EI Leadership Institute
- Formation: 2006
- Founder: James P. Liautaud (Co-founder)
- Dissolved: c. 2021
- Legal status: Institute
- Purpose: Promote executive education program based on process-designed team (PDT) principles
- Location: Chicago, Illinois, United States;
- Services: Executive training
- Website: www.liautaudinstitute.com ^{[dead link]}
- Formerly called: Liautaud Institute

= EI Leadership Institute =

The EI Leadership Institute, formerly known as the Liautaud Institute, was a positive change leadership institute cofounded by investor and business theorist James P. Liautaud. The Institute developed training processes to improve group performance and cohesion. It appeared to operate from 2006 until around 2021, when its web site was closed.

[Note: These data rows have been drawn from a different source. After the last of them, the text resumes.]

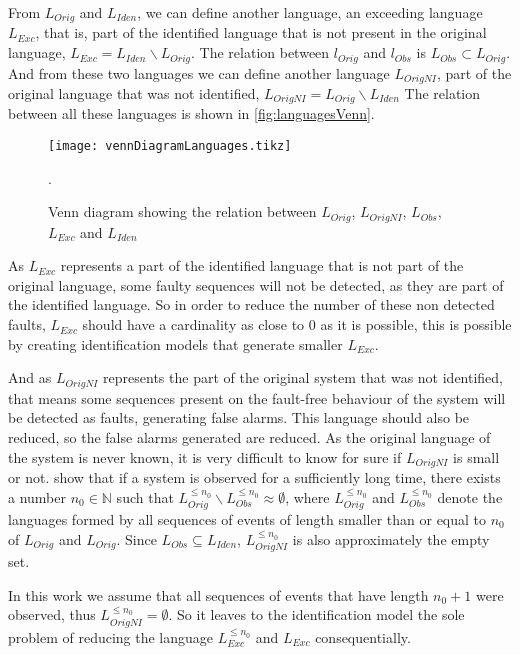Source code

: From $L_{Orig}$ and $L_{Iden}$, we can define another language, an exceeding
language $L_{Exc}$, that is, part of the identified language that is not present in the
original language, $L_{Exc}=L_{Iden}\backslash L_{Orig}$.  The
relation between $l_{Orig}$ and $l_{Obs}$ is $L_{Obs} \subset L_{Orig}$. And from
these two languages we can define another language $L_{OrigNI}$, part of the
original language that was not identified, $L_{OrigNI}=L_{Orig}\backslash L_{Iden}$
The relation between all these languages is shown in \autoref{fig:languagesVenn}.

\usetikzlibrary{patterns}
\begin{figure}[H]
  \centering \texttt{[image: vennDiagramLanguages.tikz]}
  \caption{Venn diagram showing the relation between $L_{Orig}$, $L_{OrigNI}$,
    $L_{Obs}$, $L_{Exc}$ and $L_{Iden}$}.
  \label{fig:languagesVenn}
\end{figure}
As $L_{Exc}$ represents a part of the identified language that is not part of
the original language, some faulty sequences will not be detected, as they are
part of the identified language. So in order to reduce the number of these non
detected faults, $L_{Exc}$ should have a cardinality as close to $0$ as it is
possible, this is possible by creating identification models that generate
smaller $L_{Exc}$.

And as $L_{OrigNI}$ represents the part of the original system that was not
identified, that means some sequences present on the fault-free behaviour of the
system will be detected as faults, generating false alarms. This language should
also be reduced, so the false alarms generated are reduced. As the original
language of the system is never known, it is very difficult to know for sure if
$L_{OrigNI}$ is small or not. \cite{klein2005fault} show that if a system is
observed for a sufficiently long time, there exists a number $n_0\in \mathbb{N}$
such that $L_{Orig}^{\leq n_0}\backslash L_{Obs}^{\leq n_0}\approx \emptyset$,
where $L_{Orig}^{\leq n_0}$ and $L_{Obs}^{\leq n_0}$ denote the languages formed
by all sequences of events of length smaller than or equal to $n_0$ of
$L_{Orig}$ and $L_{Orig}$. Since $L_{Obs}\subseteq L_{Iden}$, $L_{OrigNI}^{\leq
  n_0}$ is also approximately the empty set.

In this work we assume that all
sequences of events that have length $n_0+1$ were observed, thus
$L_{OrigNI}^{\leq n_0}=\emptyset$. So it leaves to the identification model the
sole problem of reducing the language $L_{Exc}^{\leq n_0}$ and $L_{Exc}$ consequentially.

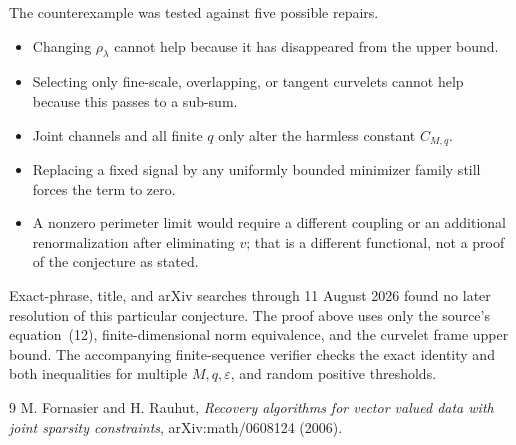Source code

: \documentclass[10pt]{article}
\begin{document}
The counterexample was tested against five possible repairs.
\begin{itemize}
\item Changing $\rho_\lambda$ cannot help because it has disappeared from
the upper bound.
\item Selecting only fine-scale, overlapping, or tangent curvelets cannot
help because this passes to a sub-sum.
\item Joint channels and all finite $q$ only alter the harmless constant
$C_{M,q}$.
\item Replacing a fixed signal by any uniformly bounded minimizer family
still forces the term to zero.
\item A nonzero perimeter limit would require a different coupling or an
additional renormalization after eliminating $v$; that is a different
functional, not a proof of the conjecture as stated.
\end{itemize}

Exact-phrase, title, and arXiv searches through 11 August 2026 found no later
resolution of this particular conjecture.  The proof above uses only the
source's equation~(12), finite-dimensional norm equivalence, and the curvelet
frame upper bound.  The accompanying finite-sequence verifier checks the
exact identity and both inequalities for multiple $M,q,\varepsilon$, and
random positive thresholds.

\begin{thebibliography}{9}
M. Fornasier and H. Rauhut,
\emph{Recovery algorithms for vector valued data with joint sparsity
constraints}, arXiv:math/0608124 (2006).
\end{thebibliography}
\end{document}
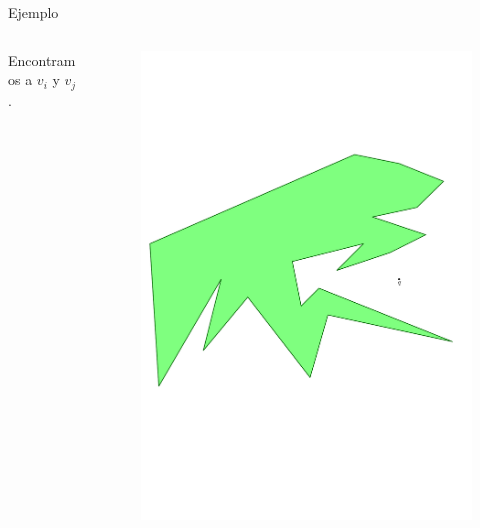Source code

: \documentclass[aspectratio=169,xcolor=dvipsnames, t]{beamer}
\begin{document}
\begin{frame}{Ejemplo}
  \begin{columns}
    \begin{column}{0.3\textwidth}
      \raggedright %
      Encontramos a $v_{i}$ y $v_{j}$.
    \end{column}
    \begin{column}{0.7\textwidth}
      \vspace{-1.5cm} %
      \begin{figure}
        \centering
        \includegraphics[width=1\linewidth, height=.85\textheight, page=5, keepaspectratio]{IPE/point_visibility.pdf}
      \end{figure}
    \end{column}
  \end{columns}
\end{frame}
\end{document}
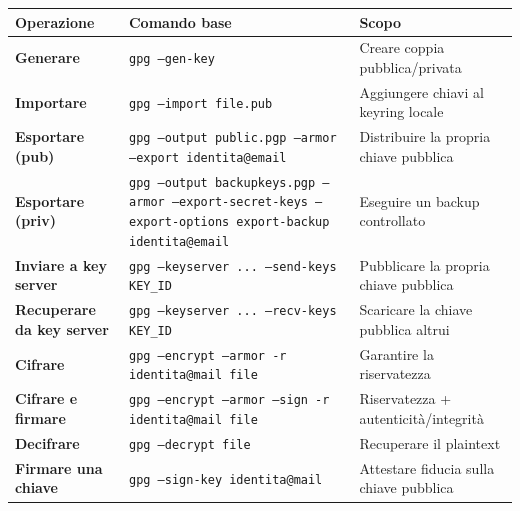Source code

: \documentclass[12pt, a4paper]{report}
\begin{document}
\begin{table}[H]
	\centering
	\begin{tabular}{|p{3cm}|p{7cm}|p{4.5cm}|}
		\hline
		\textbf{Operazione} & \textbf{Comando base} & \textbf{Scopo} \\ \hline
		\textbf{Generare} & \texttt{gpg --gen-key} & Creare coppia pubblica/privata \\ \hline
		\textbf{Importare} & \texttt{gpg --import file.pub} & Aggiungere chiavi al keyring locale \\ \hline
		\textbf{Esportare (pub)} & \texttt{gpg --output public.pgp --armor --export identita@email} & Distribuire la propria chiave pubblica \\ \hline
		\textbf{Esportare (priv)} & \texttt{gpg --output backupkeys.pgp --armor --export-secret-keys --export-options export-backup identita@email} & Eseguire un backup controllato \\ \hline
		\textbf{Inviare a key server} & \texttt{gpg --keyserver ... --send-keys KEY\_ID} & Pubblicare la propria chiave pubblica \\ \hline
		\textbf{Recuperare da key server} & \texttt{gpg --keyserver ... --recv-keys KEY\_ID} & Scaricare la chiave pubblica altrui \\ \hline
		\textbf{Cifrare} & \texttt{gpg --encrypt --armor -r identita@mail file} & Garantire la riservatezza \\ \hline
		\textbf{Cifrare e firmare} & \texttt{gpg --encrypt --armor --sign -r identita@mail file} & Riservatezza + autenticità/integrità \\ \hline
		\textbf{Decifrare} & \texttt{gpg --decrypt file} & Recuperare il plaintext \\ \hline
		\textbf{Firmare una chiave} & \texttt{gpg --sign-key identita@mail} & Attestare fiducia sulla chiave pubblica \\ \hline
	\end{tabular}
\end{table}
	
\end{document}
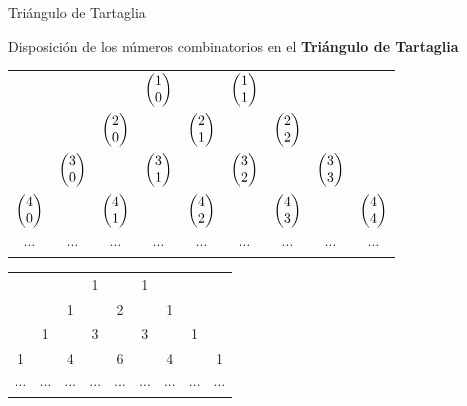 \vspace{5mm}
\begin{myexampleblock}{Triángulo de Tartaglia}
	

Disposición de los números combinatorios en el \textbf{Triángulo de Tartaglia}	
	
	
\begin{table}[H]
\centering
\tiny
\begin{tabular}{ccccccccc}
 &  &  & $\mqty(1\\0)$ &  & $\mqty(1\\1)$ &  &  &  \\
 &  & $\mqty(2\\0)$ &  & $\mqty(2\\1)$ &  & $\mqty(2\\2)$ &  &  \\
 & $\mqty(3\\0)$ &  & $\mqty(3\\1)$ &  & $\mqty(3\\2)$ &  & $\mqty(3\\3)$ &  \\
$\mqty(4\\0)$ &  & $\mqty(4\\1)$ &  & $\mqty(4\\2)$ &  & $\mqty(4\\3)$ &  & $\mqty(4\\4)$ \\
$\cdots$ & $\cdots$ & $\cdots$ & $\cdots$ & $\cdots$ & $\cdots$ & $\cdots$ & $\cdots$ & $\cdots$
\end{tabular}
\end{table}

\vspace{-8mm}

\begin{center}
\begin{Large}
\end{Large}	
\end{center}

\normalsize

\vspace{-8mm}
\begin{table}[H]
\centering
\small
\begin{tabular}{ccccccccc}
 &  &  & 1 &  & 1 &  &  &  \\
 &  & 1 &  & 2 &  & 1 &  &  \\
 & 1 &  & 3 &  & 3 &  & 1 &  \\
1 &  & 4 &  & 6 &  & 4 &  & 1 \\
$\cdots$ & $\cdots$ & $\cdots$ & $\cdots$ & $\cdots$ & $\cdots$ & $\cdots$ & $\cdots$ & $\cdots$
\end{tabular}
\end{table}

\end{myexampleblock}


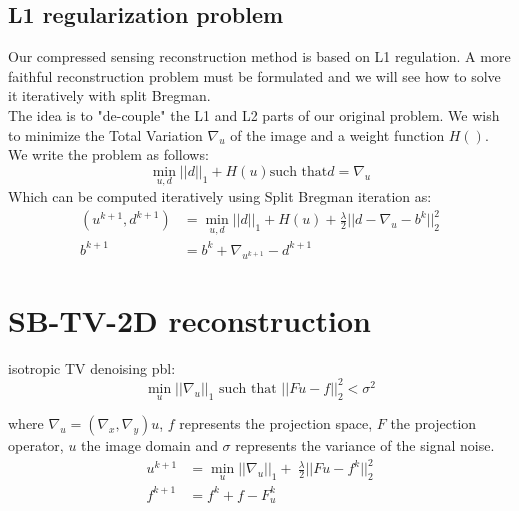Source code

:     \subsection{L1 regularization problem}
    Our compressed sensing reconstruction method is based on L1 regulation. A more faithful reconstruction problem must be formulated and we will see how to solve it iteratively with split Bregman.\\
    The idea is to "de-couple" the L1 and L2 parts of our original problem. We wish to minimize the Total Variation $\nabla_u$ of the image and a weight function $H()$. We write the problem as follows:
    \begin{equation}
        \label{Eq:L1Const}
        \min_{u,d}||d||_1 + H(u) \mbox{such that} d = \nabla_u
    \end{equation}
    Which can be computed iteratively using Split Bregman iteration as:
    \begin{equation}
        \begin{aligned}
            (u^{k+1},d^{k+1}) &= \min_{u,d} ||d||_1 + H(u) +     \frac{\lambda}{2}||d - \nabla_u - b^k||^2_2\\
            b^{k+1} &= b^k + \nabla_{u^{k+1}} - d^{k+1}
    \end{aligned}
    \end{equation}
\section{SB-TV-2D reconstruction}
    isotropic TV denoising pbl: 
    \begin{equation}
        \min_{u} ||\nabla_u||_1 \mbox{ such that } ||Fu - f||_2^2 < \sigma^2
    \end{equation}
    
    where $\nabla_u = (\nabla_x,\nabla_y)u$, $f$ represents the projection space, $F$ the projection operator, $u$ the image domain and $\sigma$ represents the variance of the signal noise.
    \begin{equation}
        \begin{aligned}
            u^{k+1} &= \min_{u}||\nabla_u||_1 + \ \frac{\lambda}{2}||Fu - f^k||_2^2\\
            f^{k+1} &= f^k + f - F_u^k
        \end{aligned}
    \end{equation}


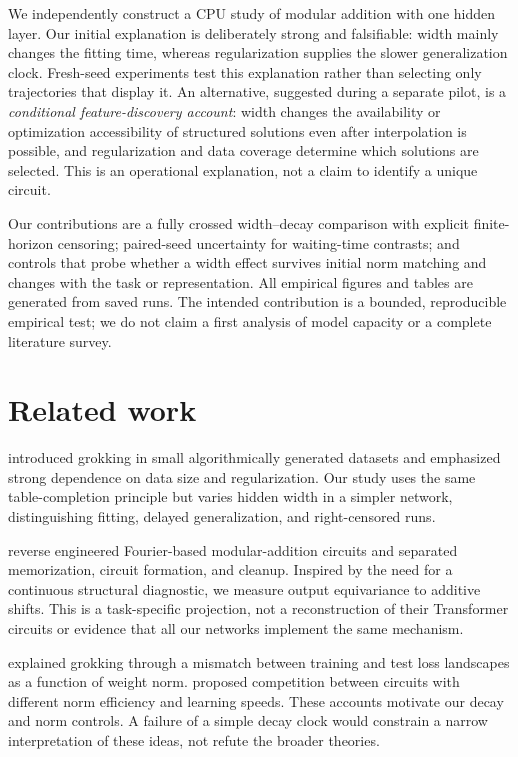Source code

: \documentclass{article}
\begin{document}
We independently construct a CPU study of modular addition with one hidden layer. Our initial explanation is deliberately strong and falsifiable: width mainly changes the fitting time, whereas regularization supplies the slower generalization clock. Fresh-seed experiments test this explanation rather than selecting only trajectories that display it. An alternative, suggested during a separate pilot, is a \emph{conditional feature-discovery account}: width changes the availability or optimization accessibility of structured solutions even after interpolation is possible, and regularization and data coverage determine which solutions are selected. This is an operational explanation, not a claim to identify a unique circuit.

Our contributions are a fully crossed width--decay comparison with explicit finite-horizon censoring; paired-seed uncertainty for waiting-time contrasts; and controls that probe whether a width effect survives initial norm matching and changes with the task or representation. All empirical figures and tables are generated from saved runs. The intended contribution is a bounded, reproducible empirical test; we do not claim a first analysis of model capacity or a complete literature survey.

\section{Related work}
\citet{power2022} introduced grokking in small algorithmically generated datasets and emphasized strong dependence on data size and regularization. Our study uses the same table-completion principle but varies hidden width in a simpler network, distinguishing fitting, delayed generalization, and right-censored runs.

\citet{nanda2023} reverse engineered Fourier-based modular-addition circuits and separated memorization, circuit formation, and cleanup. Inspired by the need for a continuous structural diagnostic, we measure output equivariance to additive shifts. This is a task-specific projection, not a reconstruction of their Transformer circuits or evidence that all our networks implement the same mechanism.

\citet{liu2023} explained grokking through a mismatch between training and test loss landscapes as a function of weight norm. \citet{varma2023} proposed competition between circuits with different norm efficiency and learning speeds. These accounts motivate our decay and norm controls. A failure of a simple decay clock would constrain a narrow interpretation of these ideas, not refute the broader theories.
\end{document}
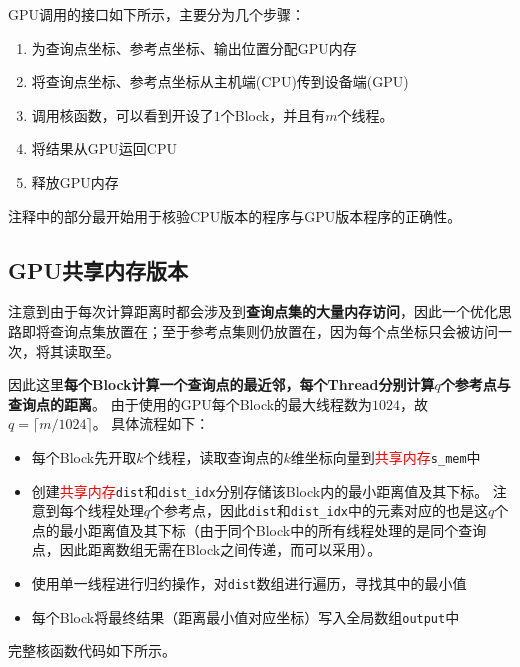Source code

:\documentclass[logo,reportComp]{thesis}
\def\globalmem{\textcolor{black}{\kaiti 全局内存}}
\def\sharedmem{\textcolor{red}{\kaiti 共享内存}}
\begin{document}
GPU调用的接口如下所示，主要分为几个步骤：
\begin{enumerate}
	\item 为查询点坐标、参考点坐标、输出位置分配GPU内存
	\item 将查询点坐标、参考点坐标从主机端(CPU)传到设备端(GPU)
	\item 调用核函数，可以看到开设了$1$个Block，并且有$m$个线程。
	\item 将结果从GPU运回CPU
	\item 释放GPU内存
\end{enumerate}


注释中的部分最开始用于核验CPU版本的程序与GPU版本程序的正确性。

\subsection{GPU共享内存版本}
注意到由于每次计算距离时都会涉及到\textbf{查询点集的大量内存访问}，因此一个优化思路即将查询点集放置在；至于参考点集则仍放置在，因为每个点坐标只会被访问一次，将其读取至。

因此这里\textbf{每个Block计算一个查询点的最近邻，每个Thread分别计算$q$个参考点与查询点的距离}。
由于使用的GPU每个Block的最大线程数为$1024$，故$q=\lceil m/1024\rceil$。
具体流程如下：
\begin{itemize}
	\item 每个Block先开取$k$个线程，读取查询点的$k$维坐标向量到\sharedmem\verb's_mem'中
	\item 创建\sharedmem\verb'dist'和\verb'dist_idx'分别存储该Block内的最小距离值及其下标。
	注意到每个线程处理$q$个参考点，因此\verb'dist'和\verb'dist_idx'中的元素对应的也是这$q$个点的最小距离值及其下标（由于同个Block中的所有线程处理的是同个查询点，因此距离数组无需在Block之间传递，而可以采用）。
	\item 使用单一线程进行归约操作，对\verb'dist'数组进行遍历，寻找其中的最小值
	\item 每个Block将最终结果（距离最小值对应坐标）写入全局数组\verb'output'中
\end{itemize}

完整核函数代码如下所示。

\end{document}
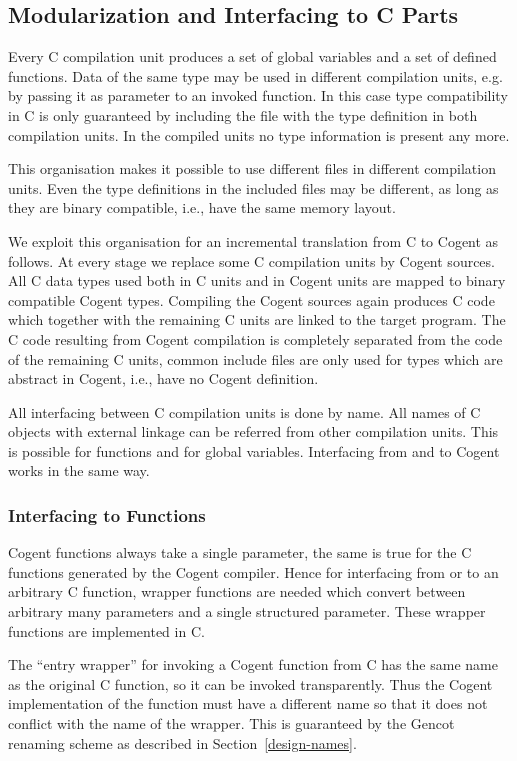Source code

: \subsection{Modularization and Interfacing to C Parts}
\label{design-mdular}

Every C compilation unit produces
a set of global variables and a set of defined functions. Data of the same type may be used in
different compilation units, e.g. by passing it as parameter to an invoked function. In this case type compatibility in C is
only guaranteed by including the  file with the type definition in both compilation units. In the compiled
units no type information is present any more. 

This organisation makes it possible to use different  files in different compilation units. Even the type definitions
in the included files may be different, as long as they are binary compatible, i.e., have the same memory layout.

We exploit this organisation for an incremental translation from C to Cogent as follows. At every stage we replace some 
C compilation units by Cogent sources. All C data types used both in C units and in Cogent units are mapped to binary compatible
Cogent types. Compiling the Cogent sources again produces C code which together with the remaining C units are linked to
the target program. The C code resulting from Cogent compilation is completely separated from the code of the remaining C units,
common include files are only used for types which are abstract in Cogent, i.e., have no Cogent definition.

All interfacing between C compilation units is done by name. All names of C objects with external linkage can be referred
from other compilation units. This is possible for functions and for global variables. Interfacing from and to Cogent works
in the same way. 

\subsubsection{Interfacing to Functions}

Cogent functions always take a single parameter, the same is true for the C functions generated by the Cogent compiler. Hence
for interfacing from or to an arbitrary C function, wrapper functions are needed which convert between arbitrary many parameters
and a single structured parameter. These wrapper functions are implemented in C. 

The ``entry wrapper'' for invoking a Cogent function 
from C has the same name as the original C function, so it can be invoked transparently. Thus the Cogent implementation of
the function must have a different name so that it does not conflict with the name of the wrapper. This is guaranteed by the 
Gencot renaming scheme as described in Section~\ref{design-names}.

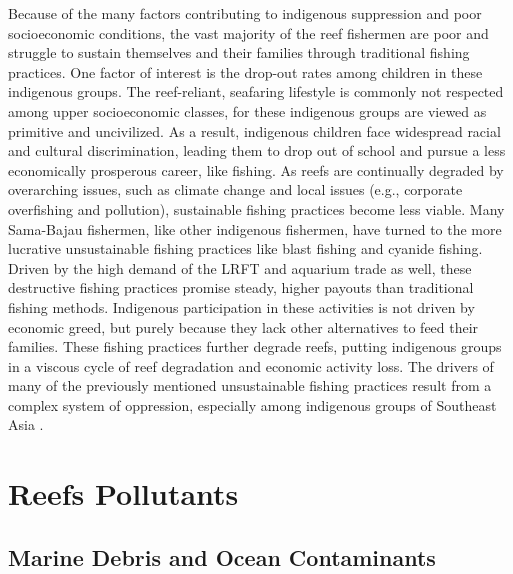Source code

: \documentclass{book}\usepackage{knitr}
\begin{document}
\begin{knitrout}
\begin{kframe}
Because of the many factors contributing to indigenous suppression and poor socioeconomic conditions, the vast majority of the reef fishermen are poor and struggle to sustain themselves and their families through traditional fishing practices. One factor of interest is the drop-out rates among children in these indigenous groups. The reef-reliant, seafaring lifestyle is commonly not respected among upper socioeconomic classes, for these indigenous groups are viewed as primitive and uncivilized. As a result, indigenous children face widespread racial and cultural discrimination, leading them to drop out of school and pursue a less economically prosperous career, like fishing. As reefs are continually degraded by overarching issues, such as climate change and local issues (e.g., corporate overfishing and pollution), sustainable fishing practices become less viable. Many Sama-Bajau fishermen, like other indigenous fishermen, have turned to the more lucrative unsustainable fishing practices like blast fishing and cyanide fishing. Driven by the high demand of the LRFT and aquarium trade as well, these destructive fishing practices promise steady, higher payouts than traditional fishing methods. Indigenous participation in these activities is not driven by economic greed, but purely because they lack other alternatives to feed their families. These fishing practices further degrade reefs, putting indigenous groups in a viscous cycle of reef degradation and economic activity loss. The drivers of many of the previously mentioned unsustainable fishing practices result from a complex system of oppression, especially among indigenous groups of Southeast Asia \citep{boatpeople}.

\section{Reefs Pollutants}

\subsection{Marine Debris and Ocean Contaminants} \label{sub:mdoc}


\end{kframe}
\end{knitrout}
\end{document}
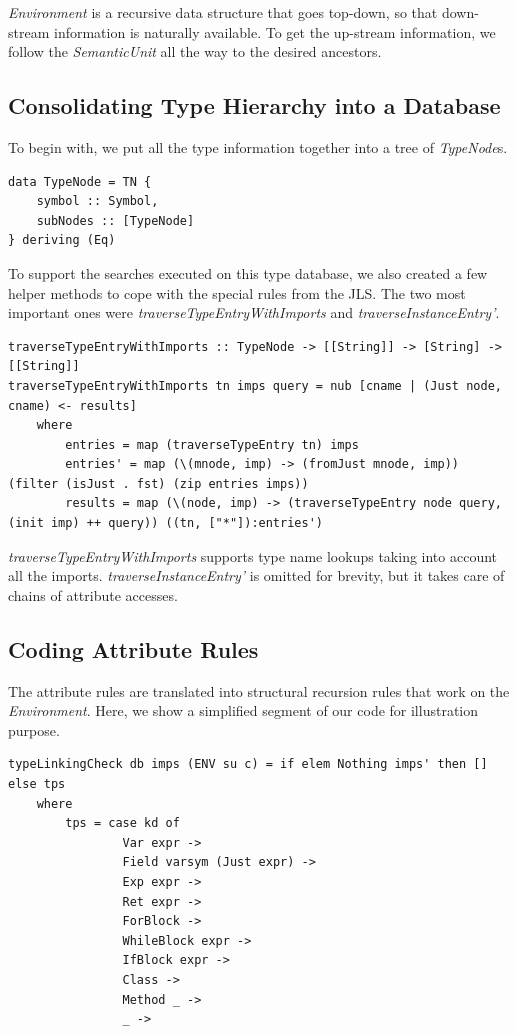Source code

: \documentclass[12pt,letterpaper]{article}
\begin{document}
\emph{Environment} is a recursive data structure that goes top-down, so that down-stream information is naturally available. To get the up-stream information, we follow the \emph{SemanticUnit} all the way to the desired ancestors.

\subsection{Consolidating Type Hierarchy into a Database}
To begin with, we put all the type information together into a tree of \emph{TypeNode}s.
\begin{lstlisting}
data TypeNode = TN {
    symbol :: Symbol,
    subNodes :: [TypeNode]
} deriving (Eq)
\end{lstlisting}

To support the searches executed on this type database, we also created a few helper methods to cope with the special rules from the JLS. The two most important ones were \emph{traverseTypeEntryWithImports} and \emph{traverseInstanceEntry'}.
\begin{lstlisting}
traverseTypeEntryWithImports :: TypeNode -> [[String]] -> [String] -> [[String]]
traverseTypeEntryWithImports tn imps query = nub [cname | (Just node, cname) <- results]
    where
        entries = map (traverseTypeEntry tn) imps
        entries' = map (\(mnode, imp) -> (fromJust mnode, imp)) (filter (isJust . fst) (zip entries imps))
        results = map (\(node, imp) -> (traverseTypeEntry node query, (init imp) ++ query)) ((tn, ["*"]):entries')
\end{lstlisting}

\emph{traverseTypeEntryWithImports} supports type name lookups taking into account all the imports. \emph{traverseInstanceEntry'} is omitted for brevity, but it takes care of chains of attribute accesses.

\subsection{Coding Attribute Rules}
The attribute rules are translated into structural recursion rules that work on the \emph{Environment}. Here, we show a simplified segment of our code for illustration purpose.
\begin{lstlisting}
typeLinkingCheck db imps (ENV su c) = if elem Nothing imps' then [] else tps
    where
        tps = case kd of
                Var expr ->
                Field varsym (Just expr) ->
                Exp expr ->
                Ret expr ->
                ForBlock ->
                WhileBlock expr ->
                IfBlock expr ->
                Class ->
                Method _ ->
                _ ->
\end{lstlisting}
\end{document}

The Institute was listed as one of the leading executive education programs by Chief Executive Magazine in 2013. It was also ranked as one of the top five programs for Organizational Development by HR.com's Leadership Excellence And Development (LEAD) in 2016.

==History==
Jim Liautaud co-founded the Institute in 2006. Working with neuroscientists, psychologists, CEOs and researchers, Liautaud and his colleagues created a training program to quickly build successful intra-company teams. In 2006, the Institute started to catalog the best social habits from high-performing managers. They broke down each practice into a sequence of steps and standardized them so that they could be certified, similar to the way the International Organization for Standardization (ISO) certifies the quality of goods and services.

==Approach==
The EI Leadership Institute used an approach called PDT (process-designed teams), applying the principles of Nobel Prize-winning economist Dr. Elinor Ostrom. Their leadership forum program had shown a 23% increase in Emotional intelligence for participating executives over a two-year period.

==Recognition==
The Institute was ranked as one of the top five programs for Organizational Development by HR.com's Leadership Excellence And Development (LEAD) in 2016. Their work has been covered by Time (2014), Inc. (2015), HR.com (2016), The International Leadership Association (2016), Forbes (2017), and in the book Research on Emotions in Organizations (2016).